WORK ORDER » The material below holds pictures, which are to be left out; copy exactly the lines from the one with "Please read [how" through the one with "python3 Elec_Roll_Parser(1).py -f file".

BEGIN

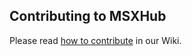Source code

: ## Contributing to MSXHub

Please read [how to contribute](https://github.com/fr3nd/msxhub/wiki/Contributing-to-MSXHub) in our Wiki.
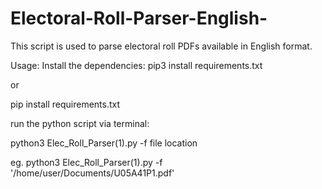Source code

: # Electoral-Roll-Parser-English-
This script is used to parse electoral roll PDFs available in English format.

Usage:
Install the dependencies:
pip3 install requirements.txt

or

pip install requirements.txt


run the python script via terminal:

python3 Elec_Roll_Parser(1).py -f file location

eg. python3 Elec_Roll_Parser(1).py -f '/home/user/Documents/U05A41P1.pdf'
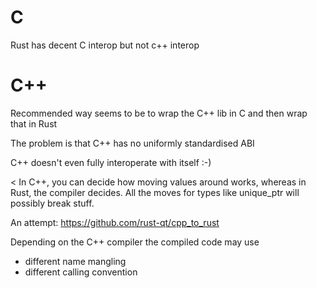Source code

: # C

Rust has decent C interop but not c++ interop

# C++

Recommended way seems to be to wrap the C++ lib in C and then wrap that in Rust

The problem is that C++ has no uniformly standardised ABI

C++ doesn't even fully interoperate with itself :-)

< In C++, you can decide how moving values around works, whereas in Rust, the
compiler decides. All the moves for types like unique_ptr will possibly break
stuff.

An attempt: https://github.com/rust-qt/cpp_to_rust

Depending on the C++ compiler the compiled code may use

- different name mangling
- different calling convention
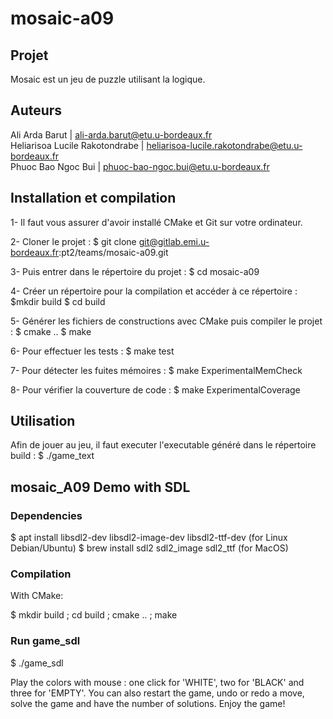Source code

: # mosaic-a09

## Projet
Mosaic est un jeu de puzzle utilisant la logique.

## Auteurs
Ali Arda Barut | <ali-arda.barut@etu.u-bordeaux.fr>\
Heliarisoa Lucile Rakotondrabe | <heliarisoa-lucile.rakotondrabe@etu.u-bordeaux.fr>\
Phuoc Bao Ngoc Bui | <phuoc-bao-ngoc.bui@etu.u-bordeaux.fr>

## Installation et compilation
1- Il faut vous assurer d'avoir installé CMake et Git sur votre ordinateur.

2- Cloner le projet :
    $ git clone git@gitlab.emi.u-bordeaux.fr:pt2/teams/mosaic-a09.git
    
3- Puis entrer dans le répertoire du projet :
    $ cd mosaic-a09

4- Créer un répertoire pour la compilation et accéder à ce répertoire :
    $mkdir build
    $ cd build

5- Générer les fichiers de constructions avec CMake puis compiler le projet :
    $ cmake ..
    $ make

6- Pour effectuer les tests :
    $ make test

7- Pour détecter les fuites mémoires :
    $ make ExperimentalMemCheck

8- Pour vérifier la couverture de code :
    $ make ExperimentalCoverage

## Utilisation
Afin de jouer au jeu, il faut executer l'executable généré dans le répertoire build :
    $ ./game_text

##  mosaic_A09 Demo with SDL

###  Dependencies
$ apt install libsdl2-dev libsdl2-image-dev libsdl2-ttf-dev (for Linux Debian/Ubuntu)
$ brew install sdl2 sdl2_image sdl2_ttf                     (for MacOS)

###  Compilation
With CMake:

$ mkdir build ; cd build ; cmake .. ; make

###  Run game_sdl

$ ./game_sdl

Play the colors with mouse : one click for 'WHITE', two for 'BLACK' and three for 'EMPTY'.
You can also restart the game, undo or redo a move, solve the game and have the number of solutions.
Enjoy the game!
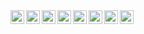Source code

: <a href="https://www.linkedin.com/in/gerald-markus-zabos/">
    <img align="left" alt="LinkedIn" width="22px" src="https://cdn.jsdelivr.net/npm/simple-icons@7.19.0/icons/linkedin.svg" />
</a>
<a href="https://open.spotify.com/user/gmzabos">
    <img align="left" alt="Spotify" width="22px" src="https://cdn.jsdelivr.net/npm/simple-icons@7.19.0/icons/spotify.svg" />
</a>
<a href="https://discordapp.com/users/510135133165191168">
    <img align="left" alt="Discord" width="22px" src="https://cdn.jsdelivr.net/npm/simple-icons@7.19.0/icons/discord.svg" />
</a>
<a href="https://steamcommunity.com/id/gmzabos/">
    <img align="left" alt="Steam" width="22px" src="https://cdn.jsdelivr.net/npm/simple-icons@7.19.0/icons/steam.svg" />
</a>                                                              
<a href="https://revolut.me/gmzabos">
    <img align="left" alt="Revolut" width="22px" src="https://cdn.jsdelivr.net/npm/simple-icons@7.19.0/icons/revolut.svg" />
</a>
<a href="https://www.paypal.com/paypalme/gmzabos">
    <img align="left" alt="PayPal" width="22px" src="https://cdn.jsdelivr.net/npm/simple-icons@7.19.0/icons/paypal.svg" />
</a>
<a href="https://www.subscan.io/account/1GMZGFTqqyjFF6E3wT6EhGpA7AyLvtiCZPvxoU3EypBtQV6">
    <img align="left" alt="Polkadot" width="22px" src="https://cdn.jsdelivr.net/npm/simple-icons@7.19.0/icons/polkadot.svg" />
</a>
<a href="https://stellar.expert/explorer/public/account/GCXH3RJQNIDCJRENEGW2NN7W4VTZBWL6XAV5W37YCYLBSHYWQNIPNW3B">
    <img align="left" alt="Stellar" width="22px" src="https://cdn.jsdelivr.net/npm/simple-icons@7.19.0/icons/stellar.svg" />
</a>
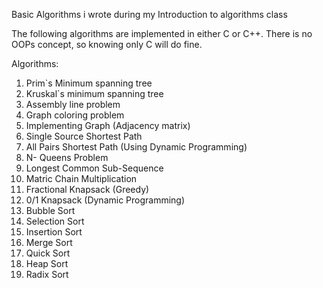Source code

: Basic Algorithms i wrote during my Introduction to algorithms class

The following algorithms are implemented in either C or C++. There is no OOPs concept, so knowing only C will do fine.

Algorithms:

1. Prim`s Minimum spanning tree
2. Kruskal`s minimum spanning tree
3. Assembly line problem
4. Graph coloring problem
5. Implementing Graph (Adjacency matrix)
6. Single Source Shortest Path
7. All Pairs Shortest Path (Using Dynamic Programming)
8. N- Queens Problem
9. Longest Common Sub-Sequence
10. Matric Chain Multiplication
11. Fractional Knapsack (Greedy)
12. 0/1 Knapsack (Dynamic Programming)
13. Bubble Sort
14. Selection Sort
15. Insertion Sort
16. Merge Sort
17. Quick Sort
18. Heap Sort
19. Radix Sort
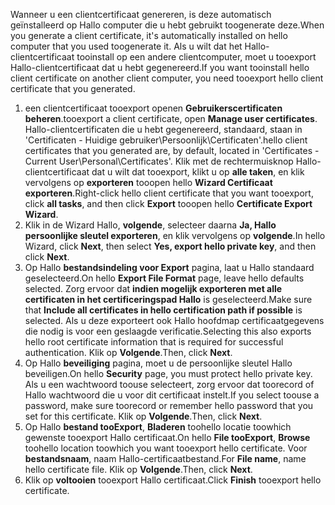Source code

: <span data-ttu-id="57124-101">Wanneer u een clientcertificaat genereren, is deze automatisch geïnstalleerd op Hallo computer die u hebt gebruikt toogenerate deze.</span><span class="sxs-lookup"><span data-stu-id="57124-101">When you generate a client certificate, it's automatically installed on hello computer that you used toogenerate it.</span></span> <span data-ttu-id="57124-102">Als u wilt dat het Hallo-clientcertificaat tooinstall op een andere clientcomputer, moet u tooexport Hallo-clientcertificaat dat u hebt gegenereerd.</span><span class="sxs-lookup"><span data-stu-id="57124-102">If you want tooinstall hello client certificate on another client computer, you need tooexport hello client certificate that you generated.</span></span>                              

1. <span data-ttu-id="57124-103">een clientcertificaat tooexport openen **Gebruikerscertificaten beheren**.</span><span class="sxs-lookup"><span data-stu-id="57124-103">tooexport a client certificate, open **Manage user certificates**.</span></span> <span data-ttu-id="57124-104">Hallo-clientcertificaten die u hebt gegenereerd, standaard, staan in 'Certificaten - Huidige gebruiker\Persoonlijk\Certificaten'.</span><span class="sxs-lookup"><span data-stu-id="57124-104">hello client certificates that you generated are, by default, located in 'Certificates - Current User\Personal\Certificates'.</span></span> <span data-ttu-id="57124-105">Klik met de rechtermuisknop Hallo-clientcertificaat dat u wilt dat tooexport, klikt u op **alle taken**, en klik vervolgens op **exporteren** tooopen hello **Wizard Certificaat exporteren**.</span><span class="sxs-lookup"><span data-stu-id="57124-105">Right-click hello client certificate that you want tooexport, click **all tasks**, and then click **Export** tooopen hello **Certificate Export Wizard**.</span></span>
2. <span data-ttu-id="57124-106">Klik in de Wizard Hallo, **volgende**, selecteer daarna **Ja, Hallo persoonlijke sleutel exporteren**, en klik vervolgens op **volgende**.</span><span class="sxs-lookup"><span data-stu-id="57124-106">In hello Wizard, click **Next**, then select **Yes, export hello private key**, and then click **Next**.</span></span>
3. <span data-ttu-id="57124-107">Op Hallo **bestandsindeling voor Export** pagina, laat u Hallo standaard geselecteerd.</span><span class="sxs-lookup"><span data-stu-id="57124-107">On hello **Export File Format** page, leave hello defaults selected.</span></span> <span data-ttu-id="57124-108">Zorg ervoor dat **indien mogelijk exporteren met alle certificaten in het certificeringspad Hallo** is geselecteerd.</span><span class="sxs-lookup"><span data-stu-id="57124-108">Make sure that **Include all certificates in hello certification path if possible** is selected.</span></span> <span data-ttu-id="57124-109">Als u deze exporteert ook Hallo hoofdmap certificaatgegevens die nodig is voor een geslaagde verificatie.</span><span class="sxs-lookup"><span data-stu-id="57124-109">Selecting this also exports hello root certificate information that is required for successful authentication.</span></span> <span data-ttu-id="57124-110">Klik op **Volgende**.</span><span class="sxs-lookup"><span data-stu-id="57124-110">Then, click **Next**.</span></span>
4. <span data-ttu-id="57124-111">Op Hallo **beveiliging** pagina, moet u de persoonlijke sleutel Hallo beveiligen.</span><span class="sxs-lookup"><span data-stu-id="57124-111">On hello **Security** page, you must protect hello private key.</span></span> <span data-ttu-id="57124-112">Als u een wachtwoord toouse selecteert, zorg ervoor dat toorecord of Hallo wachtwoord die u voor dit certificaat instelt.</span><span class="sxs-lookup"><span data-stu-id="57124-112">If you select toouse a password, make sure toorecord or remember hello password that you set for this certificate.</span></span> <span data-ttu-id="57124-113">Klik op **Volgende**.</span><span class="sxs-lookup"><span data-stu-id="57124-113">Then, click **Next**.</span></span>
5. <span data-ttu-id="57124-114">Op Hallo **bestand tooExport**, **Bladeren** toohello locatie toowhich gewenste tooexport Hallo certificaat.</span><span class="sxs-lookup"><span data-stu-id="57124-114">On hello **File tooExport**, **Browse** toohello location toowhich you want tooexport hello certificate.</span></span> <span data-ttu-id="57124-115">Voor **bestandsnaam**, naam Hallo-certificaatbestand.</span><span class="sxs-lookup"><span data-stu-id="57124-115">For **File name**, name hello certificate file.</span></span> <span data-ttu-id="57124-116">Klik op **Volgende**.</span><span class="sxs-lookup"><span data-stu-id="57124-116">Then, click **Next**.</span></span>
6. <span data-ttu-id="57124-117">Klik op **voltooien** tooexport Hallo certificaat.</span><span class="sxs-lookup"><span data-stu-id="57124-117">Click **Finish** tooexport hello certificate.</span></span>
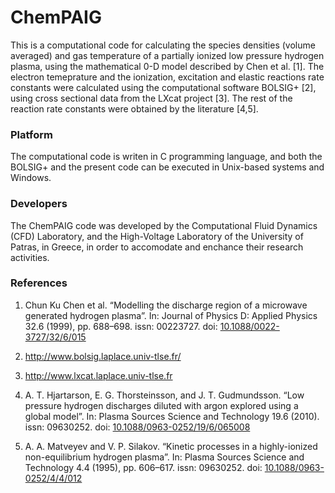 # ChemPAIG

This is a computational code for calculating the species densities (volume averaged)
and gas temperature of a partially ionized low pressure hydrogen plasma, using the
mathematical 0-D model described by Chen et al. [1]. The electron temeprature and
the ionization, excitation and elastic reactions rate constants were calculated
using the computational software BOLSIG+ [2], using cross sectional data from the 
LXcat project [3]. The rest of the reaction rate constants were obtained by the
literature [4,5]. 

### Platform
The computational code is writen in C programming language, and both the BOLSIG+ 
and the present code can be executed in Unix-based systems and Windows.

### Developers
The ChemPAIG code was developed by the Computational Fluid Dynamics (CFD) Laboratory, 
and the High-Voltage Laboratory of the University of Patras, in Greece, in order to accomodate and enchance 
their research activities.

### References

1. Chun Ku Chen et al. “Modelling the discharge region of a microwave generated
    hydrogen plasma”. In: Journal of Physics D: Applied Physics 32.6 (1999),
    pp. 688–698. issn: 00223727. doi: [10.1088/0022-3727/32/6/015](https://iopscience.iop.org/article/10.1088/0022-3727/32/6/015)
    
2. http://www.bolsig.laplace.univ-tlse.fr/

3. http://www.lxcat.laplace.univ-tlse.fr

4. A. T. Hjartarson, E. G. Thorsteinsson, and J. T. Gudmundsson. “Low pressure
    hydrogen discharges diluted with argon explored using a global model”. In: Plasma
    Sources Science and Technology 19.6 (2010). issn: 09630252. doi:
    [10.1088/0963-0252/19/6/065008](https://iopscience.iop.org/article/10.1088/0963-0252/19/6/065008)
    
5. A. A. Matveyev and V. P. Silakov. “Kinetic processes in a highly-ionized
    non-equilibrium hydrogen plasma”. In: Plasma Sources Science and Technology 4.4
    (1995), pp. 606–617. issn: 09630252. doi: [10.1088/0963-0252/4/4/012](https://iopscience.iop.org/article/10.1088/0963-0252/4/4/012)

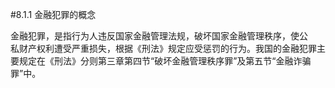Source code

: #8.1.1 金融犯罪的概念
<p>金融犯罪，是指行为人违反国家金融管理法规，破坏国家金融管理秩序，使公<br />
      私财产权利遭受严重损失，根据《刑法》规定应受惩罚的行为。我国的金融犯罪主<br />
      要规定在《刑法》分则第三章第四节“破坏金融管理秩序罪”及第五节“金融诈骗<br />
      罪”中。<br />
      <br />
    </p>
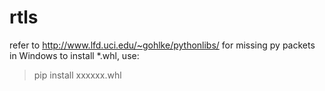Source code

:# rtls

refer to http://www.lfd.uci.edu/~gohlke/pythonlibs/ for missing py packets
in Windows to install *.whl, use:
>pip install xxxxxx.whl 
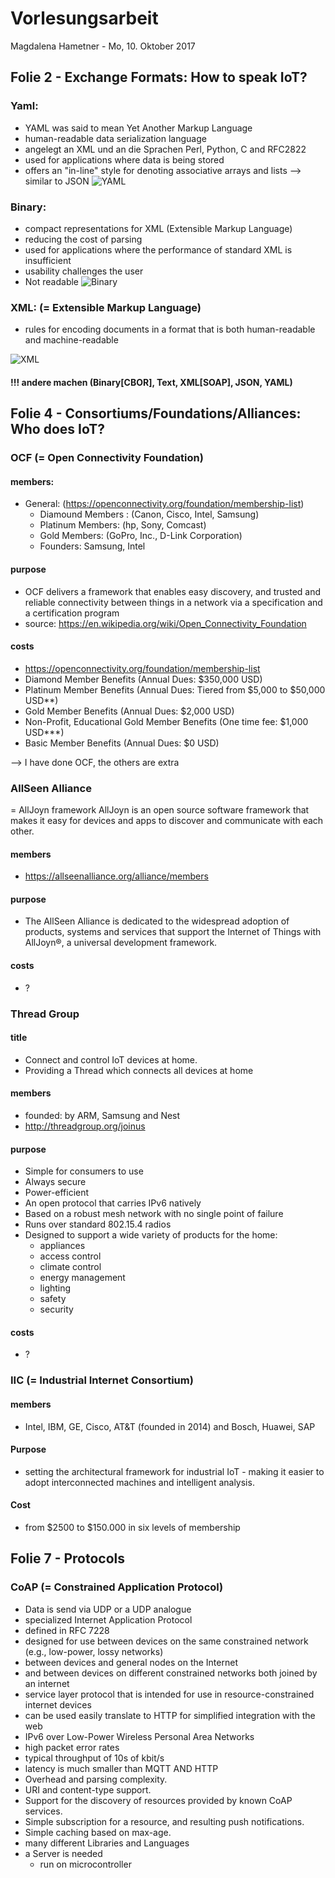 # Vorlesungsarbeit
Magdalena Hametner - Mo, 10. Oktober 2017
## Folie 2 - Exchange Formats: How to speak IoT?
### Yaml:
- YAML was said to mean Yet Another Markup Language
- human-readable data serialization language
- angelegt an XML und an die Sprachen Perl, Python, C and RFC2822
- used for applications where data is being stored
- offers an "in-line" style for denoting associative arrays and lists --> similar to JSON
![YAML](https://i.stack.imgur.com/rnC8H.png)

### Binary:
- compact representations for XML (Extensible Markup Language)
- reducing the cost of parsing
- used for applications where the performance of standard XML is insufficient
- usability challenges the user
- Not readable
![Binary](https://www.nayuki.io/res/what-are-binary-and-text-files/binary-file-in-hex-editor.png)

### XML: (= Extensible Markup Language)
- rules for encoding documents in a format that is both human-readable and machine-readable

![XML](http://www.perfectxml.com/articles/xml/images/samplexml.gif)

#### !!! andere machen (Binary[CBOR], Text, XML[SOAP], JSON, YAML)

## Folie 4 - Consortiums/Foundations/Alliances: Who does IoT?
### OCF (= Open Connectivity Foundation)
#### members:
- General: (https://openconnectivity.org/foundation/membership-list)
  - Diamound Members : (Canon, Cisco, Intel, Samsung)
  - Platinum Members: (hp, Sony, Comcast)
  - Gold Members: (GoPro, Inc., D-Link Corporation)
  - Founders: Samsung, Intel

#### purpose
- OCF delivers a framework that enables easy discovery, and trusted and reliable connectivity between things in a network via a specification and a certification program
- source: https://en.wikipedia.org/wiki/Open_Connectivity_Foundation

#### costs
- https://openconnectivity.org/foundation/membership-list
- Diamond Member Benefits (Annual Dues: $350,000 USD)
- Platinum Member Benefits (Annual Dues: Tiered from $5,000 to $50,000 USD**)
- Gold Member Benefits (Annual Dues: $2,000 USD)
- Non-Profit, Educational Gold Member Benefits (One time fee: $1,000 USD***)
- Basic Member Benefits (Annual Dues: $0 USD)

--> I have done OCF, the others are extra

### AllSeen Alliance
= AllJoyn framework
AllJoyn is an open source software framework that makes it easy for devices and apps to discover and communicate with each other.

#### members
- https://allseenalliance.org/alliance/members

#### purpose
- The AllSeen Alliance is dedicated to the widespread adoption of products, systems and services that support the Internet of Things with AllJoyn®, a universal development framework.

#### costs
- ?

### Thread Group
#### title
- Connect and control IoT devices at home.
- Providing a Thread which connects all devices at home
#### members
- founded: by ARM, Samsung and Nest
- http://threadgroup.org/joinus
#### purpose
- Simple for consumers to use
- Always secure
- Power-efficient
- An open protocol that carries IPv6 natively
- Based on a robust mesh network with no single point of failure
- Runs over standard 802.15.4 radios
- Designed to support a wide variety of products for the home:
  - appliances
  - access control
  - climate control
  - energy management
  - lighting
  - safety
  - security

#### costs
- ?

### IIC (= Industrial Internet Consortium)
#### members
- Intel, IBM, GE, Cisco, AT&T (founded in 2014) and Bosch, Huawei, SAP

#### Purpose
- setting the architectural framework for industrial IoT - making it easier to adopt interconnected machines and intelligent analysis.

#### Cost
- from $2500 to $150.000 in six levels of membership

## Folie 7 - Protocols
### CoAP (= Constrained Application Protocol)
- Data is send via UDP or a UDP analogue
- specialized Internet Application Protocol
- defined in RFC 7228
- designed for use between devices on the same constrained network (e.g., low-power, lossy networks)
- between devices and general nodes on the Internet
- and between devices on different constrained networks both joined by an internet
-  service layer protocol that is intended for use in resource-constrained internet devices
- can be used easily translate to HTTP for simplified integration with the web
- IPv6 over Low-Power Wireless Personal Area Networks
- high packet error rates
- typical throughput of 10s of kbit/s
- latency is much smaller than MQTT AND HTTP
- Overhead and parsing complexity.
- URI and content-type support.
- Support for the discovery of resources provided by known CoAP services.
- Simple subscription for a resource, and resulting push notifications.
- Simple caching based on max-age.
- many different Libraries and Languages
- a Server is needed
  - run on microcontroller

END

ANSWER AREA »
Please read [how to contribute](https://github.com/fr3nd/msxhub/wiki/Contributing-to-MSXHub) in our Wiki.
Source code

: # Electoral-Roll-Parser-English-
This script is used to parse electoral roll PDFs available in English format.

Usage:
Install the dependencies:
pip3 install requirements.txt

or

pip install requirements.txt


run the python script via terminal:

python3 Elec_Roll_Parser(1).py -f file location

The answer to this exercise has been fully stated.